(Saved entries)
··········

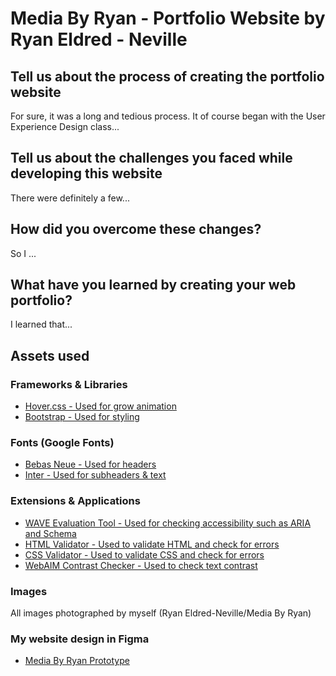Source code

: # Media By Ryan - Portfolio Website by Ryan Eldred - Neville
## Tell us about the process of creating the portfolio website
For sure, it was a long and tedious process. It of course began with the User Experience Design class...
## Tell us about the challenges you faced while developing this website
There were definitely a few...
## How did you overcome these changes?
So I ...
## What have you learned by creating your web portfolio?
I learned that...
## Assets used
### Frameworks & Libraries
- [Hover.css - Used for grow animation](https://ianlunn.github.io/Hover/)
- [Bootstrap - Used for styling](https://getbootstrap.com/)
### Fonts (Google Fonts)
- [Bebas Neue - Used for headers](https://fonts.google.com/specimen/Bebas+Neue)
- [Inter - Used for subheaders & text](https://fonts.google.com/specimen/Inter?query=inter)
### Extensions & Applications 
- [WAVE Evaluation Tool - Used for checking accessibility such as ARIA and Schema](https://wave.webaim.org/)
- [HTML Validator - Used to validate HTML and check for errors](https://validator.w3.org/nu/#textarea)
- [CSS Validator - Used to validate CSS and check for errors](https://jigsaw.w3.org/css-validator/#validate_by_input)
- [WebAIM Contrast Checker - Used to check text contrast](https://webaim.org/resources/contrastchecker/)
### Images
All images photographed by myself (Ryan Eldred-Neville/Media By Ryan)
### My website design in Figma
- [Media By Ryan Prototype](https://www.figma.com/design/GzfcKxw5ydM0f8ZZkDDT6B/eldred_ryan_prototype?node-id=35-2&p=f&t=3giMYxF7H96C7rLp-0)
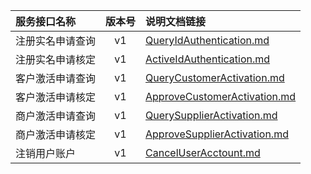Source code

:   
| 服务接口名称 | 版本号 | 说明文档链接 |  
| :----------------- | :-----: | :---------------- |  
| 注册实名申请查询 | v1 | [QueryIdAuthentication.md](https://gitee.com/leslieleslie/gitMd/blob/master/EpeisPlat/PlatApproveServer/QueryIdAuthentication.md) |  
| 注册实名申请核定 | v1 | [ActiveIdAuthentication.md](https://gitee.com/leslieleslie/gitMd/blob/master/EpeisPlat/PlatApproveServer/ActiveIdAuthentication.md) |  
| 客户激活申请查询 | v1 | [QueryCustomerActivation.md](https://gitee.com/leslieleslie/gitMd/blob/master/EpeisPlat/PlatApproveServer/QueryCustomerActivation.md) |  
| 客户激活申请核定 | v1 | [ApproveCustomerActivation.md](https://gitee.com/leslieleslie/gitMd/blob/master/EpeisPlat/PlatApproveServer/ApproveCustomerActivation.md) |  
| 商户激活申请查询 | v1 | [QuerySupplierActivation.md](https://gitee.com/leslieleslie/gitMd/blob/master/EpeisPlat/PlatApproveServer/QuerySupplierActivation.md) |  
| 商户激活申请核定 | v1 | [ApproveSupplierActivation.md](https://gitee.com/leslieleslie/gitMd/blob/master/EpeisPlat/PlatApproveServer/ApproveSupplierActivation.md) |  
| 注销用户账户 | v1 | [CancelUserAcctount.md](https://gitee.com/leslieleslie/gitMd/blob/master/EpeisPlat/PlatApproveServer/CancelUserAcctount.md) |  
  
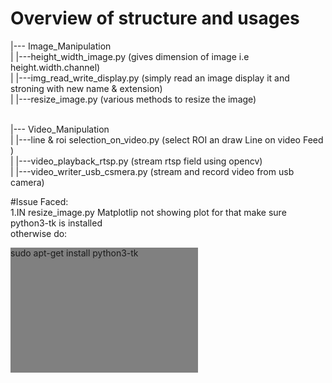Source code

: # Overview of structure and usages

|--- Image_Manipulation<br>
|    |---height_width_image.py (gives dimension of image i.e height.width.channel)<br>
|    |---img_read_write_display.py (simply read an image display it and stroning with new name & extension)<br>
|    |---resize_image.py (various methods to resize the image)<br><br>



|--- Video_Manipulation<br>
|    |---line & roi selection_on_video.py (select ROI an draw Line on video Feed )<br>
|    |---video_playback_rtsp.py (stream rtsp field using opencv)<br>
|    |---video_writer_usb_csmera.py (stream and record video from usb camera)<br>


#Issue Faced:<br>
1.IN resize_image.py Matplotlip not showing plot for that make sure python3-tk is installed<br>
otherwise do:<div style="background-color:grey;width:300px;height:200px">sudo apt-get install python3-tk</div><br>
   
  
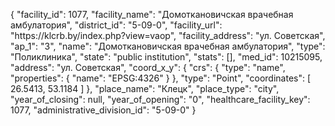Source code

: {
    "facility_id": 1077,
    "facility_name": "Домоткановичская врачебная амбулатория",
    "district_id": "5-09-0",
    "facility_url": "https:\/\/klcrb.by\/index.php?view=vaop",
    "facility_address": "ул. Советская",
    "ap_1": "3",
    "name": "Домоткановичская врачебная амбулатория",
    "type": "Поликлиника",
    "state": "public institution",
    "stats": [],
    "med_id": 10215095,
    "address": "ул. Советская",
    "coord_x_y": {
        "crs": {
            "type": "name",
            "properties": {
                "name": "EPSG:4326"
            }
        },
        "type": "Point",
        "coordinates": [
            26.5413,
            53.1184
        ]
    },
    "place_name": "Клецк",
    "place_type": "city",
    "year_of_closing": null,
    "year_of_opening": "0",
    "healthcare_facility_key": 1077,
    "administrative_division_id": "5-09-0"
}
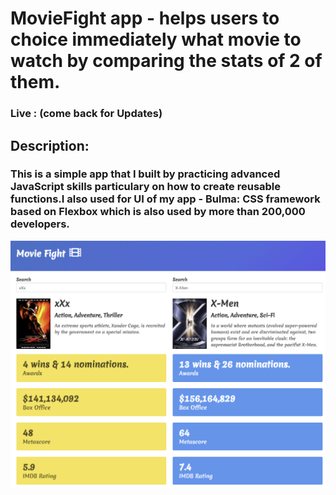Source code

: # MovieFight app - helps users to choice immediately what movie to watch by comparing the stats of 2 of them.
### Live : (come back for Updates)
## Description: 
### This is a simple app that I built by practicing advanced JavaScript skills particulary on how to create reusable functions.I also used for UI of my app - Bulma: CSS framework based on Flexbox which is also used by more than 200,000 developers.
![myapp](https://github.com/tudorbejinari/MovieFight/blob/master/movies.png)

··········

**Action item**
What you return must match the records exactly, apart from the images, which are omitted.

**Expected answer**
Source code

: # Media By Ryan - Portfolio Website by Ryan Eldred - Neville
## Tell us about the process of creating the portfolio website
For sure, it was a long and tedious process. It of course began with the User Experience Design class...
## Tell us about the challenges you faced while developing this website
There were definitely a few...
## How did you overcome these changes?
So I ...
## What have you learned by creating your web portfolio?
I learned that...
## Assets used
### Frameworks & Libraries
- [Hover.css - Used for grow animation](https://ianlunn.github.io/Hover/)
- [Bootstrap - Used for styling](https://getbootstrap.com/)
### Fonts (Google Fonts)
- [Bebas Neue - Used for headers](https://fonts.google.com/specimen/Bebas+Neue)
- [Inter - Used for subheaders & text](https://fonts.google.com/specimen/Inter?query=inter)
### Extensions & Applications 
- [WAVE Evaluation Tool - Used for checking accessibility such as ARIA and Schema](https://wave.webaim.org/)
- [HTML Validator - Used to validate HTML and check for errors](https://validator.w3.org/nu/#textarea)
- [CSS Validator - Used to validate CSS and check for errors](https://jigsaw.w3.org/css-validator/#validate_by_input)
- [WebAIM Contrast Checker - Used to check text contrast](https://webaim.org/resources/contrastchecker/)
### Images
All images photographed by myself (Ryan Eldred-Neville/Media By Ryan)
### My website design in Figma
- [Media By Ryan Prototype](https://www.figma.com/design/GzfcKxw5ydM0f8ZZkDDT6B/eldred_ryan_prototype?node-id=35-2&p=f&t=3giMYxF7H96C7rLp-0)
Source code

:   
| 服务接口名称 | 版本号 | 说明文档链接 |  
| :----------------- | :-----: | :---------------- |  
| 注册实名申请查询 | v1 | [QueryIdAuthentication.md](https://gitee.com/leslieleslie/gitMd/blob/master/EpeisPlat/PlatApproveServer/QueryIdAuthentication.md) |  
| 注册实名申请核定 | v1 | [ActiveIdAuthentication.md](https://gitee.com/leslieleslie/gitMd/blob/master/EpeisPlat/PlatApproveServer/ActiveIdAuthentication.md) |  
| 客户激活申请查询 | v1 | [QueryCustomerActivation.md](https://gitee.com/leslieleslie/gitMd/blob/master/EpeisPlat/PlatApproveServer/QueryCustomerActivation.md) |  
| 客户激活申请核定 | v1 | [ApproveCustomerActivation.md](https://gitee.com/leslieleslie/gitMd/blob/master/EpeisPlat/PlatApproveServer/ApproveCustomerActivation.md) |  
| 商户激活申请查询 | v1 | [QuerySupplierActivation.md](https://gitee.com/leslieleslie/gitMd/blob/master/EpeisPlat/PlatApproveServer/QuerySupplierActivation.md) |  
| 商户激活申请核定 | v1 | [ApproveSupplierActivation.md](https://gitee.com/leslieleslie/gitMd/blob/master/EpeisPlat/PlatApproveServer/ApproveSupplierActivation.md) |  
| 注销用户账户 | v1 | [CancelUserAcctount.md](https://gitee.com/leslieleslie/gitMd/blob/master/EpeisPlat/PlatApproveServer/CancelUserAcctount.md) |  
  
Source code

: # Overview of structure and usages

|--- Image_Manipulation<br>
|    |---height_width_image.py (gives dimension of image i.e height.width.channel)<br>
|    |---img_read_write_display.py (simply read an image display it and stroning with new name & extension)<br>
|    |---resize_image.py (various methods to resize the image)<br><br>



|--- Video_Manipulation<br>
|    |---line & roi selection_on_video.py (select ROI an draw Line on video Feed )<br>
|    |---video_playback_rtsp.py (stream rtsp field using opencv)<br>
|    |---video_writer_usb_csmera.py (stream and record video from usb camera)<br>


#Issue Faced:<br>
1.IN resize_image.py Matplotlip not showing plot for that make sure python3-tk is installed<br>
otherwise do:<div style="background-color:grey;width:300px;height:200px">sudo apt-get install python3-tk</div><br>
   
  
Source code

: {
    "facility_id": 1077,
    "facility_name": "Домоткановичская врачебная амбулатория",
    "district_id": "5-09-0",
    "facility_url": "https:\/\/klcrb.by\/index.php?view=vaop",
    "facility_address": "ул. Советская",
    "ap_1": "3",
    "name": "Домоткановичская врачебная амбулатория",
    "type": "Поликлиника",
    "state": "public institution",
    "stats": [],
    "med_id": 10215095,
    "address": "ул. Советская",
    "coord_x_y": {
        "crs": {
            "type": "name",
            "properties": {
                "name": "EPSG:4326"
            }
        },
        "type": "Point",
        "coordinates": [
            26.5413,
            53.1184
        ]
    },
    "place_name": "Клецк",
    "place_type": "city",
    "year_of_closing": null,
    "year_of_opening": "0",
    "healthcare_facility_key": 1077,
    "administrative_division_id": "5-09-0"
}
Source code

: # MovieFight app - helps users to choice immediately what movie to watch by comparing the stats of 2 of them.
### Live : (come back for Updates)
## Description: 
### This is a simple app that I built by practicing advanced JavaScript skills particulary on how to create reusable functions.I also used for UI of my app - Bulma: CSS framework based on Flexbox which is also used by more than 200,000 developers.
![myapp](https://github.com/tudorbejinari/MovieFight/blob/master/movies.png)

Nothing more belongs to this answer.